ACTIVITY - Lines below that include the word "marketplace" should each be copied.

RECORDS PROVIDED -
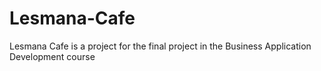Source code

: # Lesmana-Cafe
Lesmana Cafe is a project for the final project in the Business Application Development course
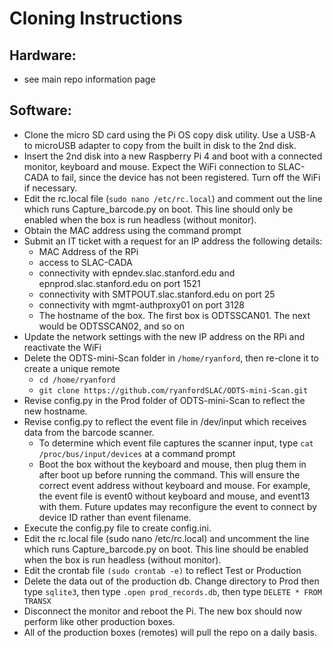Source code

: # Cloning Instructions

## Hardware:  
* see main repo information page
## Software:

* Clone the micro SD card using the Pi OS copy disk utility.  Use a USB-A to microUSB adapter to copy from the built in disk to the 2nd disk.
* Insert the 2nd disk into a new Raspberry Pi 4 and boot with a connected monitor, keyboard and mouse.  Expect the WiFi connection to SLAC-CADA to fail, since the device has not been registered.  Turn off the WiFi if necessary.
* Edit the rc.local file (`sudo nano /etc/rc.local`) and comment out the line which runs Capture_barcode.py on boot.  This line should only be enabled when the box is run headless (without monitor).
* Obtain the MAC address using the command prompt
* Submit an IT ticket with a request for an IP address the following details:
  * MAC Address of the RPi
  * access to SLAC-CADA
  * connectivity with epndev.slac.stanford.edu and epnprod.slac.stanford.edu on port 1521
  * connectivity with SMTPOUT.slac.stanford.edu on port 25
  * connectivity with mgmt-authproxy01 on port 3128
  * The hostname of the box.  The first box is ODTSSCAN01.  The next would be ODTSSCAN02, and so on
* Update the network settings with the new IP address on the RPi and reactivate the WiFi
* Delete the ODTS-mini-Scan folder in `/home/ryanford`, then re-clone it to create a unique remote
  * `cd /home/ryanford`
  * `git clone https://github.com/ryanfordSLAC/ODTS-mini-Scan.git`
* Revise config.py in the Prod folder of ODTS-mini-Scan to reflect the new hostname.
* Revise config.py to reflect the event file in /dev/input which receives data from the barcode scanner.
  * To determine which event file captures the scanner input, type `cat /proc/bus/input/devices` at a command prompt
  * Boot the box without the keyboard and mouse, then plug them in after boot up before running the command.  This will ensure the correct event address without keyboard and mouse.  For example, the event file is event0 without keyboard and mouse, and event13 with them.  Future updates may reconfigure the event to connect by device ID rather than event filename.
* Execute the config.py file to create config.ini.
* Edit the rc.local file (sudo nano /etc/rc.local) and uncomment the line which runs Capture_barcode.py on boot.  This line should be enabled when the box is run headless (without monitor).
* Edit the crontab file `(sudo crontab -e)` to reflect Test or Production
* Delete the data out of the production db.  Change directory to Prod then type `sqlite3`, then type `.open prod_records.db`, then type `DELETE * FROM TRANSX`
* Disconnect the monitor and reboot the Pi.  The new box should now perform like other production boxes.
* All of the production boxes (remotes) will pull the repo on a daily basis.
  
 
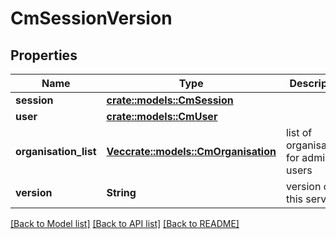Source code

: # CmSessionVersion

## Properties

Name | Type | Description | Notes
------------ | ------------- | ------------- | -------------
**session** | [**crate::models::CmSession**](CMSession.md) |  | 
**user** | [**crate::models::CmUser**](CMUser.md) |  | 
**organisation_list** | [**Vec<crate::models::CmOrganisation>**](CMOrganisation.md) | list of organisations for admin users | 
**version** | **String** | version of this service | 

[[Back to Model list]](../README.md#documentation-for-models) [[Back to API list]](../README.md#documentation-for-api-endpoints) [[Back to README]](../README.md)


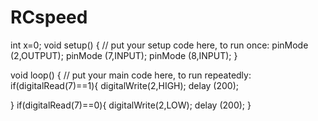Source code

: # RCspeed
int x=0;
void setup() {
  // put your setup code here, to run once:
pinMode (2,OUTPUT);
pinMode (7,INPUT);
pinMode (8,INPUT);
}

void loop() {
  // put your main code here, to run repeatedly:
  if(digitalRead(7)==1){
digitalWrite(2,HIGH);
delay (200);

}
if(digitalRead(7)==0){
digitalWrite(2,LOW);
delay (200);
}
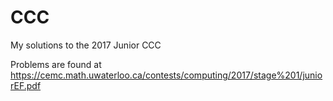 # CCC
My solutions to the 2017 Junior CCC

Problems are found at https://cemc.math.uwaterloo.ca/contests/computing/2017/stage%201/juniorEF.pdf
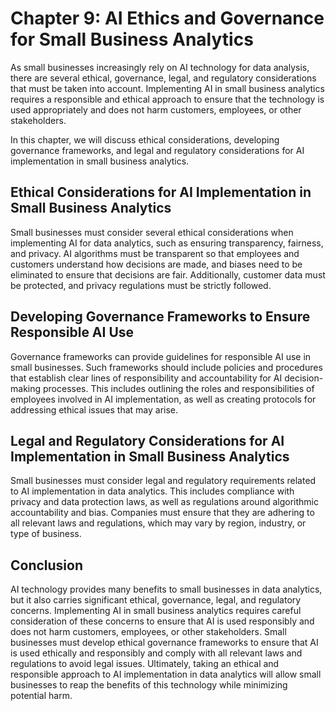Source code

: Chapter 9: AI Ethics and Governance for Small Business Analytics
================================================================

As small businesses increasingly rely on AI technology for data analysis, there are several ethical, governance, legal, and regulatory considerations that must be taken into account. Implementing AI in small business analytics requires a responsible and ethical approach to ensure that the technology is used appropriately and does not harm customers, employees, or other stakeholders.

In this chapter, we will discuss ethical considerations, developing governance frameworks, and legal and regulatory considerations for AI implementation in small business analytics.

Ethical Considerations for AI Implementation in Small Business Analytics
------------------------------------------------------------------------

Small businesses must consider several ethical considerations when implementing AI for data analytics, such as ensuring transparency, fairness, and privacy. AI algorithms must be transparent so that employees and customers understand how decisions are made, and biases need to be eliminated to ensure that decisions are fair. Additionally, customer data must be protected, and privacy regulations must be strictly followed.

Developing Governance Frameworks to Ensure Responsible AI Use
-------------------------------------------------------------

Governance frameworks can provide guidelines for responsible AI use in small businesses. Such frameworks should include policies and procedures that establish clear lines of responsibility and accountability for AI decision-making processes. This includes outlining the roles and responsibilities of employees involved in AI implementation, as well as creating protocols for addressing ethical issues that may arise.

Legal and Regulatory Considerations for AI Implementation in Small Business Analytics
-------------------------------------------------------------------------------------

Small businesses must consider legal and regulatory requirements related to AI implementation in data analytics. This includes compliance with privacy and data protection laws, as well as regulations around algorithmic accountability and bias. Companies must ensure that they are adhering to all relevant laws and regulations, which may vary by region, industry, or type of business.

Conclusion
----------

AI technology provides many benefits to small businesses in data analytics, but it also carries significant ethical, governance, legal, and regulatory concerns. Implementing AI in small business analytics requires careful consideration of these concerns to ensure that AI is used responsibly and does not harm customers, employees, or other stakeholders. Small businesses must develop ethical governance frameworks to ensure that AI is used ethically and responsibly and comply with all relevant laws and regulations to avoid legal issues. Ultimately, taking an ethical and responsible approach to AI implementation in data analytics will allow small businesses to reap the benefits of this technology while minimizing potential harm.
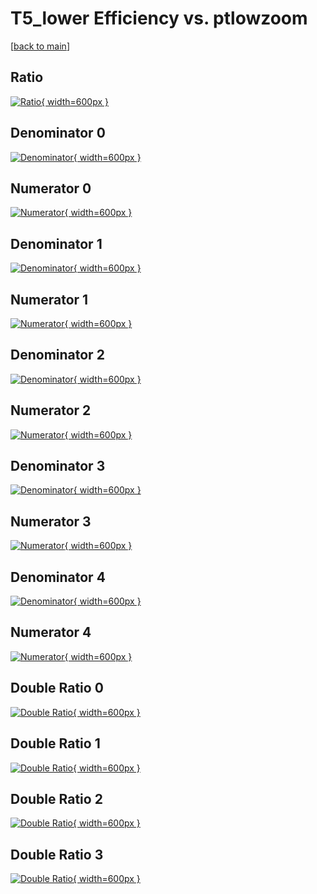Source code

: # T5_lower Efficiency vs. ptlowzoom

[[back to main](./)]



## Ratio

[![Ratio](../mtv/var/T5_lower_vtr_11_0_eff_ptlowzoom.png){ width=600px }](../mtv/var/T5_lower_vtr_11_0_eff_ptlowzoom.pdf)

## Denominator 0

[![Denominator](../mtv/den/T5_lower_vtr_11_0_eff_ptlowzoom_den0.png){ width=600px }](../mtv/den/T5_lower_vtr_11_0_eff_ptlowzoom_den0.pdf)

## Numerator 0

[![Numerator](../mtv/num/T5_lower_vtr_11_0_eff_ptlowzoom_num0.png){ width=600px }](../mtv/num/T5_lower_vtr_11_0_eff_ptlowzoom_num0.pdf)

## Denominator 1

[![Denominator](../mtv/den/T5_lower_vtr_11_0_eff_ptlowzoom_den1.png){ width=600px }](../mtv/den/T5_lower_vtr_11_0_eff_ptlowzoom_den1.pdf)

## Numerator 1

[![Numerator](../mtv/num/T5_lower_vtr_11_0_eff_ptlowzoom_num1.png){ width=600px }](../mtv/num/T5_lower_vtr_11_0_eff_ptlowzoom_num1.pdf)

## Denominator 2

[![Denominator](../mtv/den/T5_lower_vtr_11_0_eff_ptlowzoom_den2.png){ width=600px }](../mtv/den/T5_lower_vtr_11_0_eff_ptlowzoom_den2.pdf)

## Numerator 2

[![Numerator](../mtv/num/T5_lower_vtr_11_0_eff_ptlowzoom_num2.png){ width=600px }](../mtv/num/T5_lower_vtr_11_0_eff_ptlowzoom_num2.pdf)

## Denominator 3

[![Denominator](../mtv/den/T5_lower_vtr_11_0_eff_ptlowzoom_den3.png){ width=600px }](../mtv/den/T5_lower_vtr_11_0_eff_ptlowzoom_den3.pdf)

## Numerator 3

[![Numerator](../mtv/num/T5_lower_vtr_11_0_eff_ptlowzoom_num3.png){ width=600px }](../mtv/num/T5_lower_vtr_11_0_eff_ptlowzoom_num3.pdf)

## Denominator 4

[![Denominator](../mtv/den/T5_lower_vtr_11_0_eff_ptlowzoom_den4.png){ width=600px }](../mtv/den/T5_lower_vtr_11_0_eff_ptlowzoom_den4.pdf)

## Numerator 4

[![Numerator](../mtv/num/T5_lower_vtr_11_0_eff_ptlowzoom_num4.png){ width=600px }](../mtv/num/T5_lower_vtr_11_0_eff_ptlowzoom_num4.pdf)

## Double Ratio 0

[![Double Ratio](../mtv/ratio/T5_lower_vtr_11_0_eff_ptlowzoom_ratio0.png){ width=600px }](../mtv/ratio/T5_lower_vtr_11_0_eff_ptlowzoom_ratio0.pdf)

## Double Ratio 1

[![Double Ratio](../mtv/ratio/T5_lower_vtr_11_0_eff_ptlowzoom_ratio1.png){ width=600px }](../mtv/ratio/T5_lower_vtr_11_0_eff_ptlowzoom_ratio1.pdf)

## Double Ratio 2

[![Double Ratio](../mtv/ratio/T5_lower_vtr_11_0_eff_ptlowzoom_ratio2.png){ width=600px }](../mtv/ratio/T5_lower_vtr_11_0_eff_ptlowzoom_ratio2.pdf)

## Double Ratio 3

[![Double Ratio](../mtv/ratio/T5_lower_vtr_11_0_eff_ptlowzoom_ratio3.png){ width=600px }](../mtv/ratio/T5_lower_vtr_11_0_eff_ptlowzoom_ratio3.pdf)


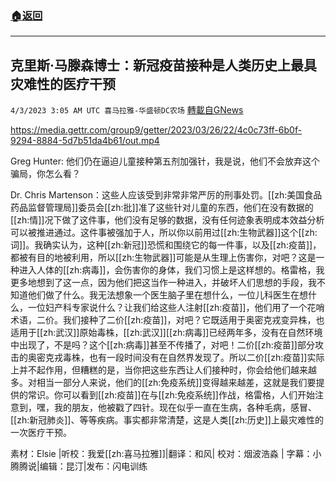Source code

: ###  [:house:返回](README.md)
---


## 克里斯·马滕森博士：新冠疫苗接种是人类历史上最具灾难性的医疗干预
`4/3/2023 3:05 AM UTC 喜马拉雅-华盛顿DC农场` [轉載自GNews](https://gnews.org/articles/1068127)


https://media.gettr.com/group9/getter/2023/03/26/22/4c0c73ff-6b0f-9294-8884-5d7b51da4b61/out.mp4


Greg Hunter: 他们仍在逼迫儿童接种第五剂加强针，我是说，他们不会放弃这个骗局，你怎么看？

Dr. Chris Martenson：这些人应该受到非常非常严厉的刑事处罚。[[zh:美国食品药品监督管理局]]委员会[[zh:批]]准了这些针对儿童的东西，他们在没有数据的[[zh:情]]况下做了这件事，他们没有足够的数据，没有任何迹象表明成本效益分析可以被推进通过。这件事被强加于人，所以你以前用过[[zh:生物武器]]这个[[zh:词]]。我确实认为，这种[[zh:新冠]]恐慌和围绕它的每一件事，以及[[zh:疫苗]]，都被有目的地被利用，所以[[zh:生物武器]]可能是从生理上伤害你，对吧？这是一种进入人体的[[zh:病毒]]，会伤害你的身体，我们习惯上是这样想的。格雷格，我更多地想到了这一点，因为他们把这当作一种进入，并破坏人们思想的手段，我不知道他们做了什么。我无法想象一个医生脑子里在想什么，一位儿科医生在想什么，一位妇产科专家说什么？让我们给这些人注射[[zh:疫苗]]，他们用了一个花哨术语，二价。我们接种了二价[[zh:疫苗]]，对吧？它既适用于奥密克戎变异株，也适用于[[zh:武汉]]原始毒株，[[zh:武汉]][[zh:病毒]]已经两年多，没有在自然环境中出现了，不是吗？这个[[zh:病毒]]甚至不传播了，对吧！二价[[zh:疫苗]]部分攻击的奥密克戎毒株，也有一段时间没有在自然界发现了。所以二价[[zh:疫苗]]实际上并不起作用，但糟糕的是，当你把这些东西让人们接种时，你会给他们越来越多。对相当一部分人来说，他们的[[zh:免疫系统]]变得越来越差，这就是我们要提供的常识。你可以看到[[zh:疫苗]]在与[[zh:免疫系统]]作战，格雷格，人们开始注意到，嘿，我的朋友，他被戳了四针。现在似乎一直在生病，各种毛病，感冒、[[zh:新冠肺炎]]、等等疾病。事实都非常清楚，这是人类[[zh:历史]]上最灾难性的一次医疗干预。

素材：Elsie |听校：我爱[[zh:喜马拉雅]]|翻译：和风| 校对：烟波浩淼 | 字幕：小腾腾说|编辑：昆汀|发布：闪电训练
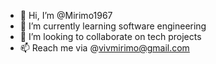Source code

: - 👋 Hi, I’m @Mirimo1967
- 🌱 I’m currently learning software engineering
- 💞️ I’m looking to collaborate on tech projects
- 📫 Reach me via @vivmirimo@gmail.com

<!---
Mirimo1967/Mirimo1967 is a ✨ special ✨ repository because its `README.md` (this file) appears on your GitHub profile.
You can click the Preview link to take a look at your changes.
--->
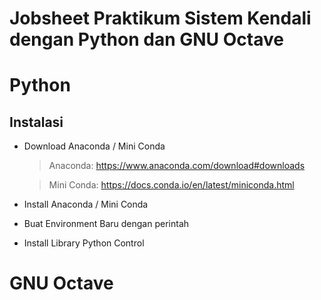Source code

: # Jobsheet Praktikum Sistem Kendali dengan Python dan GNU Octave

# Python
## Instalasi
- Download Anaconda / Mini Conda
    > Anaconda: https://www.anaconda.com/download#downloads
    
    > Mini Conda: https://docs.conda.io/en/latest/miniconda.html
- Install Anaconda / Mini Conda
- Buat Environment Baru dengan perintah
- Install Library Python Control

# GNU Octave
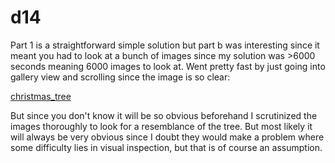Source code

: # d14

Part 1 is a straightforward simple solution but part b was interesting since it meant you had to look at a bunch of images since my solution was >6000 seconds meaning 6000 images to look at. Went pretty fast by just going into gallery view and scrolling since the image is so clear:

[christmas_tree](christmas_tree.png)

But since you don't know it will be so obvious beforehand I scrutinized the images thoroughly to look for a resemblance of the tree. But most likely it will always be very obvious since I doubt they would make a problem where some difficulty lies in visual inspection, but that is of course an assumption.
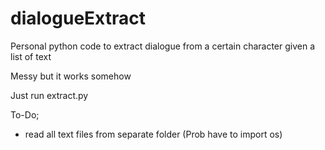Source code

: # dialogueExtract
Personal python code to extract dialogue from a certain character given a list of text

Messy but it works somehow

Just run extract.py

To-Do;
- read all text files from separate folder (Prob have to import os)
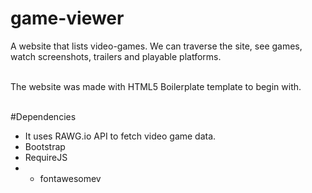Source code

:# game-viewer
A website that lists video-games. We can traverse the site, see games, watch screenshots, trailers and playable platforms.<br /> <br /> 

The website was made with HTML5 Boilerplate template to begin with.<br /> <br /> 

#Dependencies<br /> 
* It uses RAWG.io API to fetch video game data.<br /> 
* Bootstrap<br /> 
* RequireJS<br />
* * fontawesomev
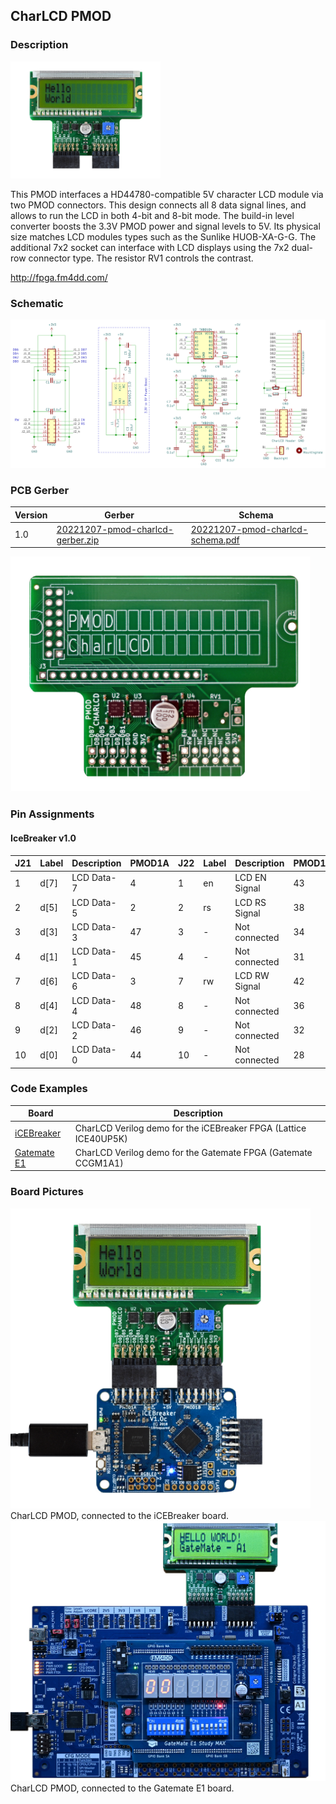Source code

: ## CharLCD PMOD

### Description

<img src="images/pmod-charlcd.png" width="240px">

This PMOD interfaces a HD44780-compatible 5V character LCD module via two PMOD connectors. This design connects all 8 data signal lines, and allows to run the LCD in both 4-bit and 8-bit mode. The build-in level converter boosts the 3.3V PMOD power and signal levels to 5V. Its physical size matches LCD modules types such as the Sunlike HUOB-XA-G-G. The additional 7x2 socket can interface with LCD displays using the 7x2 dual-row connector type. The resistor RV1 controls the contrast.

http://fpga.fm4dd.com/

### Schematic
[![CHARLCD PMOD Schematics](images/charlcd-schema.png)](images/charlcd-schema.png)

### PCB Gerber

| Version | Gerber | Schema |
|---------|--------|--------|
| 1.0     |[20221207-pmod-charlcd-gerber.zip](fabfiles/v10/20221207-pmod-charlcd-gerber.zip) | [20221207-pmod-charlcd-schema.pdf](fabfiles/v10/20221207-pmod-charlcd-schema.pdf) |

<img src="images/pcb.png" width="480px">

### Pin Assignments

#### IceBreaker v1.0

 J21 |	Label |	Description   |	PMOD1A | J22 |	Label |	Description   | PMOD1B
-----|--------|---------------|--------|-----|--------|---------------|--------
1    |	d[7]  |	LCD Data-7    | 4      |1    |	en    |	LCD EN Signal | 43
2    |	d[5]  |	LCD Data-5    | 2      |2    |	rs    |	LCD RS Signal | 38
3    |	d[3]  |	LCD Data-3    | 47     |3    |	-     |	Not connected | 34
4    |  d[1]  |	LCD Data-1    | 45     |4    |  -     | Not connected | 31
7    |	d[6]  |	LCD Data-6    | 3      |7    |	rw    |	LCD RW Signal | 42
8    |	d[4]  |	LCD Data-4    | 48     |8    |	-     |	Not connected | 36
9    |  d[2]  |	LCD Data-2    |	46     |9    |  -     | Not connected | 32
10   |  d[0]  |	LCD Data-0    |	44     |10   |  -     |	Not connected | 28

### Code Examples

| Board                               | Description                                                       |
|-------------------------------------|-------------------------------------------------------------------|
| [iCEBreaker](examples/icebreaker)   | CharLCD Verilog demo for the iCEBreaker FPGA (Lattice ICE40UP5K)  |
| [Gatemate E1](examples/gatemate) | CharLCD Verilog demo for the Gatemate FPGA (Gatemate CCGM1A1)  |

### Board Pictures
<img src="images/icebreaker.png" width="480px">
CharLCD PMOD, connected to the iCEBreaker board.

<img src="examples/gatemate/display/sim/gm-pmod-charlcd.jpg" width="780px">
CharLCD PMOD, connected to the Gatemate E1 board.

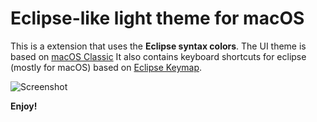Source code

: # Eclipse-like light theme for macOS
This is a extension that uses the **Eclipse syntax colors**. The UI theme is based on [macOS Classic](https://marketplace.visualstudio.com/items?itemName=huacnlee.theme-macos-classic)
It also contains keyboard shortcuts for eclipse (mostly for macOS) based on [Eclipse Keymap](https://marketplace.visualstudio.com/items?itemName=alphabotsec.vscode-eclipse-keybindings).

![Screenshot](https://raw.githubusercontent.com/mojo2012/vscode-eclipse-theme/main/resources/screenshot.png "Screenshot")

**Enjoy!**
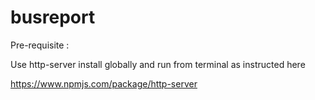# busreport

Pre-requisite :

Use http-server install globally and run from terminal as instructed here

https://www.npmjs.com/package/http-server

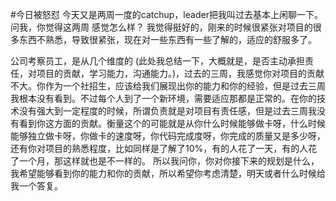 #今日被怒怼
今天又是两周一度的catchup，leader把我叫过去基本上闲聊一下。
问我，你觉得这两周 感觉怎么样？
我觉得挺好的，刚来的时候很紧张对项目的很多东西不熟悉，导致很紧张，现在对一些东西有一些了解的，适应的舒服多了。

公司考察员工，是从几个维度的 (此处我总结一下，大概就是，是否主动承担责任，对项目的贡献，学习能力，沟通能力。)，过去的三周，我感觉你对项目的贡献不大。你作为一个社招生，应该给我们展现出你的能力和你的经验，但是过去三周我根本没有看到。不过每个人到了一个新环境，需要适应那都是正常的。在你的技术没有强大到一定程度的时候，所谓负责就是对项目有责任感，但是过去三周我没有看到你这方面的贡献。衡量这个的可能就是从你什么时候能够做卡呀，什么时候能够独立做卡呀，你做卡的速度呀，你代码完成度呀，你完成的质量又是多少呀，还有你对项目的熟悉程度，比如同样是了解了10%，有的人花了一天，有的人花了一个月，那这样就也是不一样的。
所以我问你，你对你接下来的规划是什么，我希望能够看到你的能力和你的贡献，所以希望你考虑清楚，明天或者什么时候给我一个答复。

ANSWER TO THIS PROBLEM -
This is a extension that uses the **Eclipse syntax colors**. The UI theme is based on [macOS Classic](https://marketplace.visualstudio.com/items?itemName=huacnlee.theme-macos-classic)
It also contains keyboard shortcuts for eclipse (mostly for macOS) based on [Eclipse Keymap](https://marketplace.visualstudio.com/items?itemName=alphabotsec.vscode-eclipse-keybindings).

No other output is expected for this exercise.